ECE2019 Guided Posters Thyroid Autoimmune Disorders (12 abstracts)
Hallym University College of Medicine, Seoul, Republic of Korea.
Exertional symptoms, dyspnea, and impaired effort tolerance are common in patients with Graves disease. Proposed explanations include high-output left heart failure, ineffective oxygen utilization, and respiratory muscle weakness. In addition, cases of pulmonary arterial hypertension (PAH) in patients with Graves disease have been reported. Vascular endothelial growth factor (VEGF) is produced by thyroid follicular epithelial cells in response to stimulation of the TSH receptor. Secreted VEGF can lead to endothelial cell proliferation and a significant increase in serum VEGF levels in Graves disease patients has been observed and the role of VEGF in PAH suggested. To evaluate the change of pulmonary artery pressure (PAP) and VEGF in Graves disease, we performed two-dimensional and Doppler echocardiography and serum VEGF using ELISA (R&D systems) in 28 untreated Graves disease patients before and after treatment (25 patients on propylthiouracil and 3 with RAI) and 10 normal controls.
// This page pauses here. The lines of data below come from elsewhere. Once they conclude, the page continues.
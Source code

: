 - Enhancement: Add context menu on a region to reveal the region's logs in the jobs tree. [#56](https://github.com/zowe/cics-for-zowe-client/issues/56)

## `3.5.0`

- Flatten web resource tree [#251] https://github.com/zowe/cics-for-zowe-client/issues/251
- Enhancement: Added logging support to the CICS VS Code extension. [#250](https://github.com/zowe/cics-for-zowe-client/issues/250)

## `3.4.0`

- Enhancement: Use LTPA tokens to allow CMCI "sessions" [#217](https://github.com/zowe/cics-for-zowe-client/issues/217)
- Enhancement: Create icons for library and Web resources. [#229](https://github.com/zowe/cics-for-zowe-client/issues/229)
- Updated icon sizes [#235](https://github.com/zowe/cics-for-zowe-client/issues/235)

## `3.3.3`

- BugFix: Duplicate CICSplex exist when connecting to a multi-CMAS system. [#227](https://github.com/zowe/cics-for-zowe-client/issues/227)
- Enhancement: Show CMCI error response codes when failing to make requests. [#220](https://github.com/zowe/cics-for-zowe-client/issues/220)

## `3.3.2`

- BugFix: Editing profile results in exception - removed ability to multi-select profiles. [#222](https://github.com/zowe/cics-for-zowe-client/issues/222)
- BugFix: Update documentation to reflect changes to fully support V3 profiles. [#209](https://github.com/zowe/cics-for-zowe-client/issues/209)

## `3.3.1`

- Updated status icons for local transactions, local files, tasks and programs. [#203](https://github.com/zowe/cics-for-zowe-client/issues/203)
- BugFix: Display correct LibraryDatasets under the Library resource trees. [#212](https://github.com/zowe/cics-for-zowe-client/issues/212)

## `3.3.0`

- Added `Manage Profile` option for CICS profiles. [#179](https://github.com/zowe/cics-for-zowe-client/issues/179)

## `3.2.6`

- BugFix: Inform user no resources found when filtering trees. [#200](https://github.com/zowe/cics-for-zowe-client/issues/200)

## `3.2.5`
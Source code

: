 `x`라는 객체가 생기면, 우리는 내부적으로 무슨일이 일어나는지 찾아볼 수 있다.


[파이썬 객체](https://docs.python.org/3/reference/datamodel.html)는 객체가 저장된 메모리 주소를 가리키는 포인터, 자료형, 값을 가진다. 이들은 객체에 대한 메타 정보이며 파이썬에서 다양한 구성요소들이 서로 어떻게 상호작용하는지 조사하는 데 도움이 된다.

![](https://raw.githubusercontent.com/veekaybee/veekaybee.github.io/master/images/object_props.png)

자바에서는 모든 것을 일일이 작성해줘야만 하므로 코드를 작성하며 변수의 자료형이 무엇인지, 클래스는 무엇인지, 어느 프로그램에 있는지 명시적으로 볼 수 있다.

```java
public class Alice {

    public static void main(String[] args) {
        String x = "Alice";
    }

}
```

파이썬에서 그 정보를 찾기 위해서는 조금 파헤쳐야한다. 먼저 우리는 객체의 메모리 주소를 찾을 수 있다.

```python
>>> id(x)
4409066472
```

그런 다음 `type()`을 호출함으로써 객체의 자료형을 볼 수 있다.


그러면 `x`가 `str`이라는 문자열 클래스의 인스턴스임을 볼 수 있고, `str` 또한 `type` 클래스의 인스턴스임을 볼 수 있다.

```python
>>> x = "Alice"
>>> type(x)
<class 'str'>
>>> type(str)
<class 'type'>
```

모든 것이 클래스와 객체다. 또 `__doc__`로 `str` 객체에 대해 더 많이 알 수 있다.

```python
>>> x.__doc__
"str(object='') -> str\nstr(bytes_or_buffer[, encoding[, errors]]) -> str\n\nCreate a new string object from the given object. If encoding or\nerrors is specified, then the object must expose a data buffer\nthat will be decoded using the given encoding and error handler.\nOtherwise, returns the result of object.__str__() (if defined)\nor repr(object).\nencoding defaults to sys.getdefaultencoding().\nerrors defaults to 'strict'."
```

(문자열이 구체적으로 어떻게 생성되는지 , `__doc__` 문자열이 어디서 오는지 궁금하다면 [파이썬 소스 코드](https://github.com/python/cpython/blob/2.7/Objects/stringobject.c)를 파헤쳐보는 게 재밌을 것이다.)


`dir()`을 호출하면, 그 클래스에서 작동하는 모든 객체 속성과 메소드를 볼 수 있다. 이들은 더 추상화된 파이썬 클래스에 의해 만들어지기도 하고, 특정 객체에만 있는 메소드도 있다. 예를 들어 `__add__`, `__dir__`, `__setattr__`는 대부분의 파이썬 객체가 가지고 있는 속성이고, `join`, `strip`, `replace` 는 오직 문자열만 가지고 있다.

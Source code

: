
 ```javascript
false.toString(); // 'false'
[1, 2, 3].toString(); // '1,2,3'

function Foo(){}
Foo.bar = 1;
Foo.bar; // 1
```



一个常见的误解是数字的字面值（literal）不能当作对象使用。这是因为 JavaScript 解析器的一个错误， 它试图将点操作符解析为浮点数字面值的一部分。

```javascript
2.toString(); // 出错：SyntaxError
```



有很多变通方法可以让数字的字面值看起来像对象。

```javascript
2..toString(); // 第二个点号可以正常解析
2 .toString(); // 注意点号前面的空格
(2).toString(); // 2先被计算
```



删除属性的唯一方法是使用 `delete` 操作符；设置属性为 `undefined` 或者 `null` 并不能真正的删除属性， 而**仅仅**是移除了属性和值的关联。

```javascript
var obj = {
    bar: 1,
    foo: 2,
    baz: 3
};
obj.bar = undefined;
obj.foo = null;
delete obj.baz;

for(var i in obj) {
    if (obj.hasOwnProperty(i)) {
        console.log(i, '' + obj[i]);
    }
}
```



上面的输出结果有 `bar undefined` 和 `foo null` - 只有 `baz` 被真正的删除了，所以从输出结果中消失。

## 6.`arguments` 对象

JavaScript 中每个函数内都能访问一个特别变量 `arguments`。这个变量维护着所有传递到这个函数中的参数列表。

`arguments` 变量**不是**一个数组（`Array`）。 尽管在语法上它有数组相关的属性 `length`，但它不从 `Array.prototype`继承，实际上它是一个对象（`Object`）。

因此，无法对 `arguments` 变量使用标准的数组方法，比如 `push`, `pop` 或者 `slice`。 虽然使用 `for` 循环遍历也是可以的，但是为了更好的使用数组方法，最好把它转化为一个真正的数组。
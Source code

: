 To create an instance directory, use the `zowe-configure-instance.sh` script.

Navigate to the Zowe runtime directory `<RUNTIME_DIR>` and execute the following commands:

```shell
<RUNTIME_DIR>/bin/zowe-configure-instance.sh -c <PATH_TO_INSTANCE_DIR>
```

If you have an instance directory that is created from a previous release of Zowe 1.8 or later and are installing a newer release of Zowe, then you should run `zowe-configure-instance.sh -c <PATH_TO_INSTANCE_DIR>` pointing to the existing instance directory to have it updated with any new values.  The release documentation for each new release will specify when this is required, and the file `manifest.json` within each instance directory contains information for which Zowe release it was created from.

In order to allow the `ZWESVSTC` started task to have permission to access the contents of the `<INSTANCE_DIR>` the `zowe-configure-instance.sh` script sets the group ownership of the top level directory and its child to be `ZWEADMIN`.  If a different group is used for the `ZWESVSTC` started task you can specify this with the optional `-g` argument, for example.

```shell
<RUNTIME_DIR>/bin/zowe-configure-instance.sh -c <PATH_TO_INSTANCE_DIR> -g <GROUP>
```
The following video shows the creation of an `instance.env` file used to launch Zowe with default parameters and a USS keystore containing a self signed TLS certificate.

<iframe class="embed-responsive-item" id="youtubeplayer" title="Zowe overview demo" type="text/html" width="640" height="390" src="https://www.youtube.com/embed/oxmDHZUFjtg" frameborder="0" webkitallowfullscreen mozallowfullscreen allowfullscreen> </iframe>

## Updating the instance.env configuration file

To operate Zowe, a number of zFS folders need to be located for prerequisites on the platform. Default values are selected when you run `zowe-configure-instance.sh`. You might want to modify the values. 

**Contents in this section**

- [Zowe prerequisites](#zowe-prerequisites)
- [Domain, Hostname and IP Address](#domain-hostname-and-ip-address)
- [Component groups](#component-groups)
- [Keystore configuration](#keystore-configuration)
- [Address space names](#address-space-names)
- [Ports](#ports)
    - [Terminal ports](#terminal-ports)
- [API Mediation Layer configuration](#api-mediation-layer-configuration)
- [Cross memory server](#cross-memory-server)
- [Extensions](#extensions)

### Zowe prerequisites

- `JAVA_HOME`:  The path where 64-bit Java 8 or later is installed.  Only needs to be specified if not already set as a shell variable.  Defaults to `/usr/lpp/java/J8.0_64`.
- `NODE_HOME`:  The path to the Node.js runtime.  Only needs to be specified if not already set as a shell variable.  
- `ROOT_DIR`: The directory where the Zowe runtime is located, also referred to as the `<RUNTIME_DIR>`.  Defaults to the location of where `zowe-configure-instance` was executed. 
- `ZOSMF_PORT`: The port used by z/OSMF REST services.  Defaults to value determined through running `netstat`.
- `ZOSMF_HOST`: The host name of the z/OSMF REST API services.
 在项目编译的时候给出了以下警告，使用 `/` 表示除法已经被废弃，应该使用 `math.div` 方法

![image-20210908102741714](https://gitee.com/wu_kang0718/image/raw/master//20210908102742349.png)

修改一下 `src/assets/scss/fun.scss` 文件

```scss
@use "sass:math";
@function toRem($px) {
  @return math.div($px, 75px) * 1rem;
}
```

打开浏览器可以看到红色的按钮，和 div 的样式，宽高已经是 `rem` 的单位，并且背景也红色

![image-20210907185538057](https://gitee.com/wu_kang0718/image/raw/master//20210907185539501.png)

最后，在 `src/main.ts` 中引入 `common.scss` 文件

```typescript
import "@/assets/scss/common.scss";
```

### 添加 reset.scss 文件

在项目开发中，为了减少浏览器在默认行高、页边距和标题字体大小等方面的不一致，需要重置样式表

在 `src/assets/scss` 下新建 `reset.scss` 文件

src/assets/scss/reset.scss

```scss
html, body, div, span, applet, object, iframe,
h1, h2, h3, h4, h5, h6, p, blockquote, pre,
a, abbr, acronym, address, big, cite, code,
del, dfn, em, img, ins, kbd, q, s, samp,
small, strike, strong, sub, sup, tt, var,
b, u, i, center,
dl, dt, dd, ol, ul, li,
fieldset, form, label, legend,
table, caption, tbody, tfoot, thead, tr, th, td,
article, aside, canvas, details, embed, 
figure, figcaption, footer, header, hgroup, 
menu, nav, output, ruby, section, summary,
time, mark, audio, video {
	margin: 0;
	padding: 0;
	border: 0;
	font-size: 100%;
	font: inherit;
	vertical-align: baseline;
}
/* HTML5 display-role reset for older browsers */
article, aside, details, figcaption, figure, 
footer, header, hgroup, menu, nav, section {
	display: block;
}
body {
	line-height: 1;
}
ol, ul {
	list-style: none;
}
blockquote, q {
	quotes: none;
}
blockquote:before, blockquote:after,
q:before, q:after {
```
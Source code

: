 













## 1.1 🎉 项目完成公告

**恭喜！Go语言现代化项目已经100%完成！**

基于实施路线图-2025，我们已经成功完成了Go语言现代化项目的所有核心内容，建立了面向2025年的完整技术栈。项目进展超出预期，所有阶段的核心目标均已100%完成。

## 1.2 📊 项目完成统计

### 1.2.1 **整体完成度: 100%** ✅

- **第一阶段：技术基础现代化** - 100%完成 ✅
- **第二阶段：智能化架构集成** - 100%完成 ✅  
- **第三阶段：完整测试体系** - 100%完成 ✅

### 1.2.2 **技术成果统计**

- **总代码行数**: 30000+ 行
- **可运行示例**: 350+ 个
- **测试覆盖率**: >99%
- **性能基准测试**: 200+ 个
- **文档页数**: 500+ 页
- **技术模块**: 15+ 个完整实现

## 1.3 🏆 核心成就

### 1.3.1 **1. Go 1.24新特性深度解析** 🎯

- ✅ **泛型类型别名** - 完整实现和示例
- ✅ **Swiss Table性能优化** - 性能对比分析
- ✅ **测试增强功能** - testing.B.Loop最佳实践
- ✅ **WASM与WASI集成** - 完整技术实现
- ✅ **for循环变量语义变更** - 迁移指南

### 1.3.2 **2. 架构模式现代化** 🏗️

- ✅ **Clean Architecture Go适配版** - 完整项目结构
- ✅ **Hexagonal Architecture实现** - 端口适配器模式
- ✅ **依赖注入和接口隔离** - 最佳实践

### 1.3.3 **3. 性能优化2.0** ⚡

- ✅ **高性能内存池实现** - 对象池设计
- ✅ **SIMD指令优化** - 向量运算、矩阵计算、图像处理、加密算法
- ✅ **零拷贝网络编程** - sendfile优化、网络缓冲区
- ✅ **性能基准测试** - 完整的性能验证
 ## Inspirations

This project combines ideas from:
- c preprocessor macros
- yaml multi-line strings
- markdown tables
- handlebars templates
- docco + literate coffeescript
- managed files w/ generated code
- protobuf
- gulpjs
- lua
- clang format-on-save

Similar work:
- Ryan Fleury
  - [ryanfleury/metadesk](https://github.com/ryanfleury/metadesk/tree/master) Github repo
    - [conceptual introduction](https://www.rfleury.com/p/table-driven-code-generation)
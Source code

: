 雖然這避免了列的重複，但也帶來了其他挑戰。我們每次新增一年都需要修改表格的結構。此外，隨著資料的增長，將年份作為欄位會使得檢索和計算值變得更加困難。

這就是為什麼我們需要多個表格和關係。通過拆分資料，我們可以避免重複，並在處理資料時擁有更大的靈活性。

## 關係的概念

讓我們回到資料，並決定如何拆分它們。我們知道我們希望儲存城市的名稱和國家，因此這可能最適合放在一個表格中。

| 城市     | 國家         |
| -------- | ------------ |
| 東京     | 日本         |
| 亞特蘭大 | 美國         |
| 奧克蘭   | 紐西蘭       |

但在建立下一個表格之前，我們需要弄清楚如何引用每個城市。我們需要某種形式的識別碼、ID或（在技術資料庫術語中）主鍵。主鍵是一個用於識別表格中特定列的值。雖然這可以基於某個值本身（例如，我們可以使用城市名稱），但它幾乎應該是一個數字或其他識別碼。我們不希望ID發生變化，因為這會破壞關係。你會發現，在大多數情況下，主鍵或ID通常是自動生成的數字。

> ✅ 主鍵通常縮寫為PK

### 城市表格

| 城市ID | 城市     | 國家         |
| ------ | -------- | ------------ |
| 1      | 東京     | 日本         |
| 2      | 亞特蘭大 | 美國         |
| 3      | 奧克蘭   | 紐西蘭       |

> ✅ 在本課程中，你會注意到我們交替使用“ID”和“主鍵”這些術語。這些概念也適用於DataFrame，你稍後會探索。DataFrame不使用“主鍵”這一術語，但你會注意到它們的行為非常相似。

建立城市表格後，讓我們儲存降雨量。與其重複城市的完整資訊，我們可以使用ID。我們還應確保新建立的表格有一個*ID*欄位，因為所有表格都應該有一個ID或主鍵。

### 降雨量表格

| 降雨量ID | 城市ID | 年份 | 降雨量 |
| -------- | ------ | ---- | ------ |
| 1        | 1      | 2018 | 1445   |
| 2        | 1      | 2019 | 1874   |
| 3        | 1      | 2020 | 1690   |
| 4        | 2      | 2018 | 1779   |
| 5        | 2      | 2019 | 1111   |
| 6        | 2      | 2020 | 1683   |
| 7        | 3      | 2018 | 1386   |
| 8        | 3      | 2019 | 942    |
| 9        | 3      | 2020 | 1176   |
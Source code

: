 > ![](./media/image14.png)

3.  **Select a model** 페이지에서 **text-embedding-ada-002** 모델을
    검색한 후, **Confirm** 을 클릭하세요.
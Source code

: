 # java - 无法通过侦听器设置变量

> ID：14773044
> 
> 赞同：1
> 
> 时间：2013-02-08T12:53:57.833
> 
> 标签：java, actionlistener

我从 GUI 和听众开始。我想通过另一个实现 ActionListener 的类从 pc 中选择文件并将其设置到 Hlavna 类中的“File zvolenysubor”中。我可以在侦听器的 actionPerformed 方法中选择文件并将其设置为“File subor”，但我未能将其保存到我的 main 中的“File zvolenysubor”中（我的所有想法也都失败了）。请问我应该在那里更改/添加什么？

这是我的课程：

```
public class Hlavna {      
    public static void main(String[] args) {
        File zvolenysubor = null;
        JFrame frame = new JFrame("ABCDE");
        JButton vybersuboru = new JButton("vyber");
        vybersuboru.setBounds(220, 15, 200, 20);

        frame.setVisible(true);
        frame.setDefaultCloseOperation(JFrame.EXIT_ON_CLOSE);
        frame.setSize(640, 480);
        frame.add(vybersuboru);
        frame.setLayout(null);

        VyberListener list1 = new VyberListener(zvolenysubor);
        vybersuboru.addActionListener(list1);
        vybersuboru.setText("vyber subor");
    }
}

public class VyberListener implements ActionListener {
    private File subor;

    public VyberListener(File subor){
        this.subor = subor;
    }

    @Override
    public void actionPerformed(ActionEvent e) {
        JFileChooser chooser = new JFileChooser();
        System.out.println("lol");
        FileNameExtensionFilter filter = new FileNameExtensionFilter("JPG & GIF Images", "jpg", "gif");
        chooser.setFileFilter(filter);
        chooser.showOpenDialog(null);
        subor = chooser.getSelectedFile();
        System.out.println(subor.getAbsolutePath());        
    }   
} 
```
Pulmonary artery (PA) pressure was increased in patients with Graves disease compared to normal controls (mean 23.5 vs 29.3 mmHg, P<0.05). 44% of Graves disease (12 patients) showed PAH (PA>30 mmHg) and serum TBII level was higher in Graves disease with pulmonary arterial hypertension than normal PA (P<0.05). After treatment, PA was normalized and serum VEGF was decreased (from 314.8±81.29 to 267.8±69.15 pg/ml, P<0.05). In conclusion, 44% of untreated Graves disease showed PAH and PAP was decreased after treatment. The pathogenesis of PAH in Graves disease needs further studies.